こうして三人の変態はダイアルに認識される前に、自然消滅していった。
「それで結局はこの下着はカシワ公爵家令嬢の持ち物なのか、イオニック侯爵家令嬢の持ち物なのか、どちらなのだ」
ジゼルはカシワ公爵家令嬢ダイアルの持ち物だと言い張っておるし、影の者の報告ではイオニック侯爵家令嬢カオルの部屋から盗難されたとの内容だった。
どちらが正しいのだ。
「陛下、発言をお許し下さい」
「許す」
「こういう事は考えられませんか。イオニック侯爵家令嬢の部屋から盗難されましたが、本来はカシワ公爵家令嬢の持ち物だった。つまり二人はイオニック侯爵家令嬢の部屋で下着を脱ぐような行為をしていたのではありませんか」
「どういう意味だ」
「二人は同性愛者という意味です」
「同性愛者だと」
「カシワ公爵家令嬢は淑女の鏡のようだと噂されておりますが、本性は男性みたいな性格らしいです。よほど上手く猫を被っているのでしょう。イオニック侯爵家令嬢は他人の匂いに興奮する性癖だという報告があるのです。しかも寮の大浴場でお互いの身体を洗ったり、匂いを嗅いだりしているという目撃情報もあるのです」
「ではどちらに下着を返却すれば良いのだ」
「取り敢えず二人を呼び出しましょう。そして二人に決めさせるのです」
「・・・・分かった。そのように計らえ」
「畏まりました」
「陛下からの呼び出しなんて、何の用なのでしょう」
「私に聞かれても、分かりませんよ」
私とカオルは国王陛下からの呼び出しを受けて、王宮内の陛下の執務室を訪れた。
「二人共、わざわざ出向いてもらい、悪かったな。実はジゼルがイオニック侯爵家令嬢の部屋から盗難させた下着を二人に返却する為に呼び出したのだ」
ジゼル殿下がカオルの部屋から盗難させた?しかも下着を?何故それをカオルではなく私達に返却するんですか?私は関係ありませんよね?まったく意味不明ですよ。
「・・・・まさか」
カオルが真っ青な顔になり、何かを呟いた。
私が部屋に隠していたダイアル様の下着を盗んだのはジゼル殿下だったの。
ダイアル様も呼び出したのだから、あの下着がダイアル様の持ち物だというのもバレているのよね。

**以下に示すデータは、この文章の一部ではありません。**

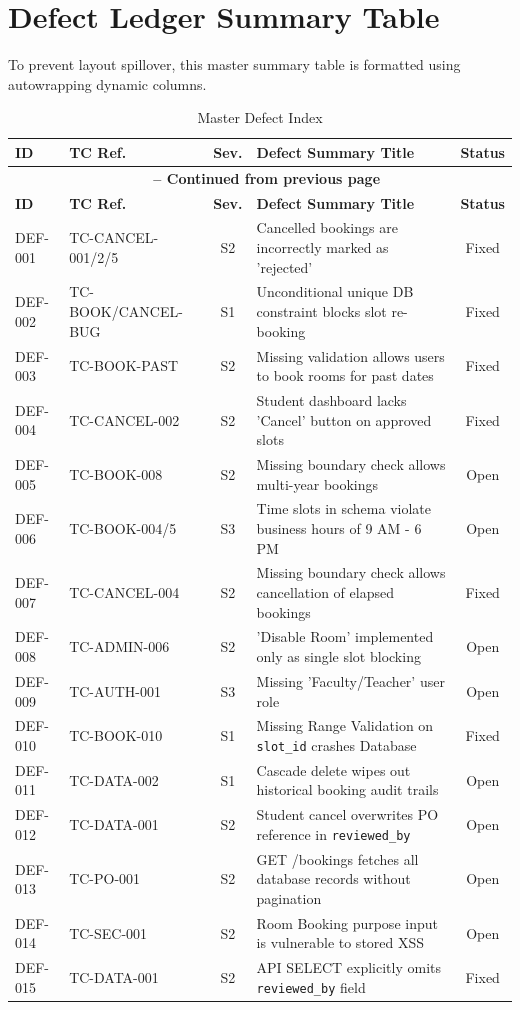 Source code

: \documentclass[11pt,a4paper]{article}
\begin{document}
\newpage
\section{Defect Ledger Summary Table}
To prevent layout spillover, this master summary table is formatted using autowrapping dynamic columns.

\begin{center}
\begin{longtable}{@{}llcp{6.5cm}c@{}}
\caption{Master Defect Index} \label{tab:defect_index} \\
\toprule
\textbf{ID} & \textbf{TC Ref.} & \textbf{Sev.} & \textbf{Defect Summary Title} & \textbf{Status} \\ \midrule
\endfirsthead
\multicolumn{5}{c}{{\bfseries \tablename\ \thetable{} -- Continued from previous page}} \\
\toprule
\textbf{ID} & \textbf{TC Ref.} & \textbf{Sev.} & \textbf{Defect Summary Title} & \textbf{Status} \\ \midrule
\endhead
\bottomrule
\endfoot
\bottomrule
\endlastfoot

DEF-001 & TC-CANCEL-001/2/5 & S2 & Cancelled bookings are incorrectly marked as 'rejected' & Fixed \\
DEF-002 & TC-BOOK/CANCEL-BUG & S1 & Unconditional unique DB constraint blocks slot re-booking & Fixed \\
DEF-003 & TC-BOOK-PAST & S2 & Missing validation allows users to book rooms for past dates & Fixed \\
DEF-004 & TC-CANCEL-002 & S2 & Student dashboard lacks 'Cancel' button on approved slots & Fixed \\
DEF-005 & TC-BOOK-008 & S2 & Missing boundary check allows multi-year bookings & Open \\
DEF-006 & TC-BOOK-004/5 & S3 & Time slots in schema violate business hours of 9 AM - 6 PM & Open \\
DEF-007 & TC-CANCEL-004 & S2 & Missing boundary check allows cancellation of elapsed bookings & Fixed \\
DEF-008 & TC-ADMIN-006 & S2 & 'Disable Room' implemented only as single slot blocking & Open \\
DEF-009 & TC-AUTH-001 & S3 & Missing 'Faculty/Teacher' user role & Open \\
DEF-010 & TC-BOOK-010 & S1 & Missing Range Validation on \texttt{slot\_id} crashes Database & Fixed \\
DEF-011 & TC-DATA-002 & S1 & Cascade delete wipes out historical booking audit trails & Open \\
DEF-012 & TC-DATA-001 & S2 & Student cancel overwrites PO reference in \texttt{reviewed\_by} & Open \\
DEF-013 & TC-PO-001 & S2 & GET /bookings fetches all database records without pagination & Open \\
DEF-014 & TC-SEC-001 & S2 & Room Booking purpose input is vulnerable to stored XSS & Open \\
DEF-015 & TC-DATA-001 & S2 & API SELECT explicitly omits \texttt{reviewed\_by} field & Fixed \\
\end{longtable}
\end{center}
\end{document}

「カオル様、どうなされたのですか。顔が真っ青ですよ」
「・・・・何でもありません」
「この下着はカシワ公爵家令嬢の持ち物なのか、イオニック侯爵家令嬢の持ち物なのか、確認してくれぬか」
「この下着だ」
「あれ、この下着は」
宰相様から渡された下着を見て、驚きました。
寮の大浴場の脱衣場で紛失した私の下着だったからです。
「これは私が寮の大浴場の脱衣場で紛失した下着ですけど、それが何故カオル様の部屋から盗難されたのですか」
「それを知りたいのは余の方だ」
「申し訳ございません。私が大浴場の脱衣場から盗みました」
突然カオルが土下座と謝罪をしたので、益々混乱してきました。
事の起こりはカオルが大浴場の脱衣場で私の下着を盗んだのが発端のようです。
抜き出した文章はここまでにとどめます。